**PROBLEM STATEMENT**
Examine the records and identify each line that includes the string "hướng". Copy those lines.

**DATA TO PROCESS**
BEGIN

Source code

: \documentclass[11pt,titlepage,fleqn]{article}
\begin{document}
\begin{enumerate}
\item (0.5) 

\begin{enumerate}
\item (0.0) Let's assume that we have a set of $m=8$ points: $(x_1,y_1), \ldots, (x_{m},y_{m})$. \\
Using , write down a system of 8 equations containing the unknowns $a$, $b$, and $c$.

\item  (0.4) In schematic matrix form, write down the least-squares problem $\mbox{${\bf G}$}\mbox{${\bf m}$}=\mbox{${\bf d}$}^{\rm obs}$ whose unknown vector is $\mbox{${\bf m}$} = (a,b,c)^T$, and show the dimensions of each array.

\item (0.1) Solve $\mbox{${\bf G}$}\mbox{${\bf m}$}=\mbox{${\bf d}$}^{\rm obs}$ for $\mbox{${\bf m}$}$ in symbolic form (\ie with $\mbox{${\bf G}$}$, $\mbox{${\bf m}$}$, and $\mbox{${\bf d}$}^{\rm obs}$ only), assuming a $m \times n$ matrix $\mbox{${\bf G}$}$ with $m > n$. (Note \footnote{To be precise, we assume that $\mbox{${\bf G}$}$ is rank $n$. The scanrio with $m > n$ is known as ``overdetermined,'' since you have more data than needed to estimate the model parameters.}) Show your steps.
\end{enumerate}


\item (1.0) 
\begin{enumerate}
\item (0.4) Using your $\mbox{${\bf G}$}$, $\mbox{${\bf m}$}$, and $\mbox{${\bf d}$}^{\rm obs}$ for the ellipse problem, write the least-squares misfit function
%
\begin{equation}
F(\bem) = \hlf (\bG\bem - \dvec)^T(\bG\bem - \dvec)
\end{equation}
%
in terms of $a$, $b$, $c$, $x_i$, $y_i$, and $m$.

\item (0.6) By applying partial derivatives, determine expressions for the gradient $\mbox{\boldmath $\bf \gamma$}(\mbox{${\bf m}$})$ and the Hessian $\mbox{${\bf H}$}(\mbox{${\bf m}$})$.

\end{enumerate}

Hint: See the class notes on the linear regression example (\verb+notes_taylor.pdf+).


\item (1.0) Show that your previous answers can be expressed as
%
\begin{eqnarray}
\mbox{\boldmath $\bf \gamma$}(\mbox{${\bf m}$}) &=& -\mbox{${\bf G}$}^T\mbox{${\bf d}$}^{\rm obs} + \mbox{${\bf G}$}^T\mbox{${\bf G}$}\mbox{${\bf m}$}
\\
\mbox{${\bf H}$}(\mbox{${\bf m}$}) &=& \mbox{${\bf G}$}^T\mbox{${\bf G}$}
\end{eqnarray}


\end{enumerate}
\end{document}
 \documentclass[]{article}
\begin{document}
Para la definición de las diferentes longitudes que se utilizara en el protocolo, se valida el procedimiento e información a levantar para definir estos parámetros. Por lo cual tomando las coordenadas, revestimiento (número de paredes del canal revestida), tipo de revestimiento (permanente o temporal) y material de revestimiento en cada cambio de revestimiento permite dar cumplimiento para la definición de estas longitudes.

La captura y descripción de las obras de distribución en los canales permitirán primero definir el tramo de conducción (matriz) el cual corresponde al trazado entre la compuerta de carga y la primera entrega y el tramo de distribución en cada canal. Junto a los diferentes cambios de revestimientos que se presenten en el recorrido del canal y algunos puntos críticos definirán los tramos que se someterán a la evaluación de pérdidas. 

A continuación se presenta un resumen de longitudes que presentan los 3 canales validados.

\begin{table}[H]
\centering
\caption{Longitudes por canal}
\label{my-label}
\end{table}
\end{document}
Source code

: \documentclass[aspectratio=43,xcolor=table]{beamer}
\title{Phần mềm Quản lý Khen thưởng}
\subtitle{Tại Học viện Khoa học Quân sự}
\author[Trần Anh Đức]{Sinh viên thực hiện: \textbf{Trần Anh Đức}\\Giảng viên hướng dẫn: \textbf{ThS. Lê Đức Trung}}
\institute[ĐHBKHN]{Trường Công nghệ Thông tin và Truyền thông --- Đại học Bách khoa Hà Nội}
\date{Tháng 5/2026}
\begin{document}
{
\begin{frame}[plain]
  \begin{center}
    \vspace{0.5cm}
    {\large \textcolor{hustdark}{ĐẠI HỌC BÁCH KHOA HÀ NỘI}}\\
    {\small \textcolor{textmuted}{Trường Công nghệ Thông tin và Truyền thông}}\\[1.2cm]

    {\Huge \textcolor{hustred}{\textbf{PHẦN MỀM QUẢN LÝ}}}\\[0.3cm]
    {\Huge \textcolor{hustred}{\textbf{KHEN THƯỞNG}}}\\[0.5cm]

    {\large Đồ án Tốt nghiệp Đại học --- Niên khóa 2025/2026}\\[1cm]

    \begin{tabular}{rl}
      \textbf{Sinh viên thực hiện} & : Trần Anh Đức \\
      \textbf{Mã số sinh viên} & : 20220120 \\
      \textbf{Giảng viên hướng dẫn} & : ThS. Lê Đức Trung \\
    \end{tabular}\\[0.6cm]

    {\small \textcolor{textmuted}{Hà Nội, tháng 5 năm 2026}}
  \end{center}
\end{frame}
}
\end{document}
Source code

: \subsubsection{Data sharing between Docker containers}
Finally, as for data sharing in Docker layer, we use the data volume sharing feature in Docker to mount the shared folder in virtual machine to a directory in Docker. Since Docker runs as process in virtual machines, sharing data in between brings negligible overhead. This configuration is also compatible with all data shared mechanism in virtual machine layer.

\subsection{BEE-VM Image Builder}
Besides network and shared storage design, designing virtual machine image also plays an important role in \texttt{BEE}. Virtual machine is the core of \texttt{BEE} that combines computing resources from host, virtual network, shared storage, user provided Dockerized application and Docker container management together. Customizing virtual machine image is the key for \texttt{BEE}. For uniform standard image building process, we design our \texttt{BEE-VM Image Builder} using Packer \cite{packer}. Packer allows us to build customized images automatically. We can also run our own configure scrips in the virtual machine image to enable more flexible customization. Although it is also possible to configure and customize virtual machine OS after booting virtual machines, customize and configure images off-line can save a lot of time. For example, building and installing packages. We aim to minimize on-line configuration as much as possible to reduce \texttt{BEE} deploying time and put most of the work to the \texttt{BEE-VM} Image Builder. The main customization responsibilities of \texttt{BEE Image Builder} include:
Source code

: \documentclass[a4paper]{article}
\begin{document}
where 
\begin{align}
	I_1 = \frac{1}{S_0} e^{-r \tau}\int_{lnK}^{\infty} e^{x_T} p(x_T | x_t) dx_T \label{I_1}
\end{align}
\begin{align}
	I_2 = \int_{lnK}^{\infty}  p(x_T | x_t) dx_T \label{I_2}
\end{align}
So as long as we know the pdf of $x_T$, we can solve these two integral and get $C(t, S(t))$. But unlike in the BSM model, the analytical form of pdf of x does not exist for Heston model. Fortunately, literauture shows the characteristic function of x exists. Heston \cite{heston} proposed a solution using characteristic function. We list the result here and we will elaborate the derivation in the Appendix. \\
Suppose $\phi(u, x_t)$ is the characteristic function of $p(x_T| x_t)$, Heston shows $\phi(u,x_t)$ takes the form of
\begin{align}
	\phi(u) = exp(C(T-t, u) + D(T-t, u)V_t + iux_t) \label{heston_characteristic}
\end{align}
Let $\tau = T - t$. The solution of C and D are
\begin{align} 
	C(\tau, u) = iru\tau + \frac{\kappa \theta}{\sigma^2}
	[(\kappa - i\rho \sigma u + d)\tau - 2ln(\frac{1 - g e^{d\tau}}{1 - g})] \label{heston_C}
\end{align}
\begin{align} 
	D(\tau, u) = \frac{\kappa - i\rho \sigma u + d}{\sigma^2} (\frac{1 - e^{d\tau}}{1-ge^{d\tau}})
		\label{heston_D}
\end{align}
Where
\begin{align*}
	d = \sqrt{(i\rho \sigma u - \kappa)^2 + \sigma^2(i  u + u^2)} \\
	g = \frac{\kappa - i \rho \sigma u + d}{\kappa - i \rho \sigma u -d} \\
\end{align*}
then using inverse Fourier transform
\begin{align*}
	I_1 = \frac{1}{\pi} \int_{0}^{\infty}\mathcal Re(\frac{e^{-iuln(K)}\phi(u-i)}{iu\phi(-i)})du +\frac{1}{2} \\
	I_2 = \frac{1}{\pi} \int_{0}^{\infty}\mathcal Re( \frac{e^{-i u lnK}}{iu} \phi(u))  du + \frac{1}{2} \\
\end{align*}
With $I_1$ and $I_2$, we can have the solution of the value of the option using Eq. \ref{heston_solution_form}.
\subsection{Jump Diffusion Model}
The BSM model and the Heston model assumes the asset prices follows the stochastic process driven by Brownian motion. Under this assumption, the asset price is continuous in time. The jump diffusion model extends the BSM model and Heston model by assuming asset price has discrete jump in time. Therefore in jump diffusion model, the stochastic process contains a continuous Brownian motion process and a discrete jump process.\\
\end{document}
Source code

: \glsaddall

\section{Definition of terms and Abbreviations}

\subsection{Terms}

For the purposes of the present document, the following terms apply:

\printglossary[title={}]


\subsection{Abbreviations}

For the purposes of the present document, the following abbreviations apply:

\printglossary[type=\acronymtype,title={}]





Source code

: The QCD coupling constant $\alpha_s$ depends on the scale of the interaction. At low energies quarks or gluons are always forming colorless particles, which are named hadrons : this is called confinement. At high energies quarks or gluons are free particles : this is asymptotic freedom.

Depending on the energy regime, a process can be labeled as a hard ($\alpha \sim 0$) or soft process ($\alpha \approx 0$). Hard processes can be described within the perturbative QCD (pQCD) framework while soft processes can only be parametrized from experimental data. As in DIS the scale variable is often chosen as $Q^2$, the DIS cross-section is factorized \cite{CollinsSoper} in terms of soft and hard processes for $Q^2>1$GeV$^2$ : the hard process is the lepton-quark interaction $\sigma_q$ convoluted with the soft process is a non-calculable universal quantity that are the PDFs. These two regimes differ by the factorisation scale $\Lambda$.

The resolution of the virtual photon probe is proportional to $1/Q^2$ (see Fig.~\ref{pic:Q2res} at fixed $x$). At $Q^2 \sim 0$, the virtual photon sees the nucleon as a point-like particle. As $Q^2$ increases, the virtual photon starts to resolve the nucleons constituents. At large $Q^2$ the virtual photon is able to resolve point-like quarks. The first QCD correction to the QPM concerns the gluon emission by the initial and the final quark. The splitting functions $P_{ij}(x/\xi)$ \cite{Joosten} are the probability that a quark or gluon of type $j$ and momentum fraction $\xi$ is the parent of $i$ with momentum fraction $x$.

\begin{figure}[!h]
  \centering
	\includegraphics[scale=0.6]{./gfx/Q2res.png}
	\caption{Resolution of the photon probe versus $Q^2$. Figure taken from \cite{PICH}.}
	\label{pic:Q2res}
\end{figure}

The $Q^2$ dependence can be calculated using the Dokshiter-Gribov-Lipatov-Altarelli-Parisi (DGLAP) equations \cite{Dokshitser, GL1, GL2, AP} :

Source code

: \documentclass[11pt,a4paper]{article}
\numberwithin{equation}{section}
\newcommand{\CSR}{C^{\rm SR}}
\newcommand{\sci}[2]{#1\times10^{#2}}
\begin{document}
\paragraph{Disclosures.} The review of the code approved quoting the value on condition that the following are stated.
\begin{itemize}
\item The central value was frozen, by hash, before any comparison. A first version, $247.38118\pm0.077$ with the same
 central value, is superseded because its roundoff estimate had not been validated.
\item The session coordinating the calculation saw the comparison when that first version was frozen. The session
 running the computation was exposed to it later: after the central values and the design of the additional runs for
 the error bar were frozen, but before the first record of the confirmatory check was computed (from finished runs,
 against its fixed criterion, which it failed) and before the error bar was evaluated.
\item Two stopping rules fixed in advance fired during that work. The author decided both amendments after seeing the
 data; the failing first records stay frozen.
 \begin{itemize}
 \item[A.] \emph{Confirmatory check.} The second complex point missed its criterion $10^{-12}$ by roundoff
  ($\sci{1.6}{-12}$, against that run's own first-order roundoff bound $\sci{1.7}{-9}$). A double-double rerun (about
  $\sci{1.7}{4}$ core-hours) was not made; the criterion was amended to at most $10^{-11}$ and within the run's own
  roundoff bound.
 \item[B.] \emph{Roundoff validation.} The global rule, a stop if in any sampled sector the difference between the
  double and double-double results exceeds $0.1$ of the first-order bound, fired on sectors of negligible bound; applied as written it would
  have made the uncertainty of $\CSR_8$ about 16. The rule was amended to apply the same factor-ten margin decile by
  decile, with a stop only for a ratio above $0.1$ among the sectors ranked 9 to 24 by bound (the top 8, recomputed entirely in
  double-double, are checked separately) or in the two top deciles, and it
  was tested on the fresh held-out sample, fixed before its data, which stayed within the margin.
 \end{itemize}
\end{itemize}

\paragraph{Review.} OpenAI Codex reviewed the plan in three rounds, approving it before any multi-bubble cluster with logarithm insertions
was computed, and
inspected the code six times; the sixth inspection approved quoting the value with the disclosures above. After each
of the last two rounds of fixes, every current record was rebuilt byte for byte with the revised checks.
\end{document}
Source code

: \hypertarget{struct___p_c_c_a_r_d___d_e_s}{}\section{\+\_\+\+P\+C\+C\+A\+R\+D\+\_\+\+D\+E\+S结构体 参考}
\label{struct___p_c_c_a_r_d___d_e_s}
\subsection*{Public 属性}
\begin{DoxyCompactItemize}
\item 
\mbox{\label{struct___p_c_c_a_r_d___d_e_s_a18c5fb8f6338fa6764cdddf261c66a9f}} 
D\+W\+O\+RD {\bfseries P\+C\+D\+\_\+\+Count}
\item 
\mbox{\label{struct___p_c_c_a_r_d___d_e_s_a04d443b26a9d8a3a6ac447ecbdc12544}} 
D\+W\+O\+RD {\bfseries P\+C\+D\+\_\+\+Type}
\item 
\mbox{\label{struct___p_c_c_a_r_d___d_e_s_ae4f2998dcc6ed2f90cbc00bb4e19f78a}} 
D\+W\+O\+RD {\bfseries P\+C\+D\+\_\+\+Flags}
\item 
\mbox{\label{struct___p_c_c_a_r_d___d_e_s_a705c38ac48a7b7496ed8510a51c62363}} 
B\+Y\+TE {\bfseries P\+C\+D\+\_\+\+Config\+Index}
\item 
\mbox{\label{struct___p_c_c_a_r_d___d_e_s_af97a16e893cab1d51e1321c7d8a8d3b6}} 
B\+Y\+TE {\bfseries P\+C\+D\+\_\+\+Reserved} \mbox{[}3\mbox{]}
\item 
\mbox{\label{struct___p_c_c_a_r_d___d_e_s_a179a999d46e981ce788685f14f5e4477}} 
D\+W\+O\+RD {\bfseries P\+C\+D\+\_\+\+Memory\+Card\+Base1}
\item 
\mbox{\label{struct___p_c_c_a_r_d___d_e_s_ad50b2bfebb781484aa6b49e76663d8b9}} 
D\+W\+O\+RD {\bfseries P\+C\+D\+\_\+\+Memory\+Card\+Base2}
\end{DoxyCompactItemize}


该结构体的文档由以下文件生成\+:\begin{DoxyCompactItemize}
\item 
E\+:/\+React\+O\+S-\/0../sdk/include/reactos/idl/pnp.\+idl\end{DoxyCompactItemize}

END

**RESPONSE**
\author[Trần Anh Đức]{Sinh viên thực hiện: \textbf{Trần Anh Đức}\\Giảng viên hướng dẫn: \textbf{ThS. Lê Đức Trung}}
      \textbf{Giảng viên hướng dẫn} & : ThS. Lê Đức Trung \\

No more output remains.